Department of Computer and Communications Engineering, Kangwon National University, Chuncheon-si, Gangwon-do, 24341, South Korea.
Genes Genomics. 2020 Feb;42(2):225-234. doi: 10.1007/s13258-019-00896-6. Epub 2019 Dec 12.
One of the apparent characteristics of bioinformatics data is the combination of very large number of features and relatively small number of samples. The vast number of features makes intuitive understanding of a target domain difficult. Dimensionality reduction or manifold learning has potential to circumvent this obstacle, but restricted methods have been preferred.
The objective of this study is to observe the characteristics of various dimensionality reduction methods-locally linear embedding (LLE), multi-dimensional scaling (MDS), principal component analysis (PCA), spectral embedding (SE), and t-distributed Stochastic Neighbor Embedding (t-SNE)-on the RNA-Seq dataset from the genotype-tissue expression (GTEx) project.
The characteristics of the dimensionality reduction methods are observed on the nine groups of three different tissues in the reduced space with dimensionality of two, three, and four. The visualization results report that each dimensionality reduction method produces a very distinct reduced space. The quantitative results are obtained as the performance of k-means clustering. Clustering in the reduced space from non-linear methods such as LLE, t-SNE and SE achieved better results than in the reduced space produced by linear methods like PCA and MDS.
The experimental results recommend the application of both linear and non-linear dimensionality reduction methods on the target data for grasping the underlying characteristics of the datasets intuitively.

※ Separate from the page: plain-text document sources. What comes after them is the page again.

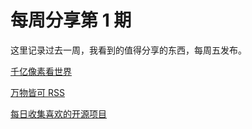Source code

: 
# 每周分享第 1 期
这里记录过去一周，我看到的值得分享的东西，每周五发布。

[千亿像素看世界](http://www.bigpixel.cn/t/5834170785f26b37002af474)

[万物皆可 RSS](https://github.com/DIYgod/RSSHub)

[每日收集喜欢的开源项目](https://github.com/guanguans/favorite-link)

生物信息学数据的一个明显特征是大量特征与相对较少的样本相结合。大量的特征使得直观理解目标域变得困难。降维和流形学习有可能克服这一障碍,但受到限制的方法更为常见。
本研究的目的是观察局部线性嵌入(LLE)、多维尺度分析(MDS)、主成分分析(PCA)、谱嵌入(SE)和 t 分布随机邻居嵌入(t-SNE)等各种降维方法在基因型组织表达(GTEx)项目的 RNA-Seq 数据集上的特征。
在降维到二维、三维和四位的九个三组不同组织的子空间中观察到了降维方法的特征。可视化结果表明,每种降维方法都产生了非常独特的降维空间。通过 k-均值聚类的性能获得了定量结果。来自非线性方法(如 LLE、t-SNE 和 SE)的降维空间中的聚类比来自线性方法(如 PCA 和 MDS)的降维空间中的聚类表现更好。
实验结果推荐在目标数据上应用线性和非线性降维方法,以便直观地掌握数据集的潜在特征。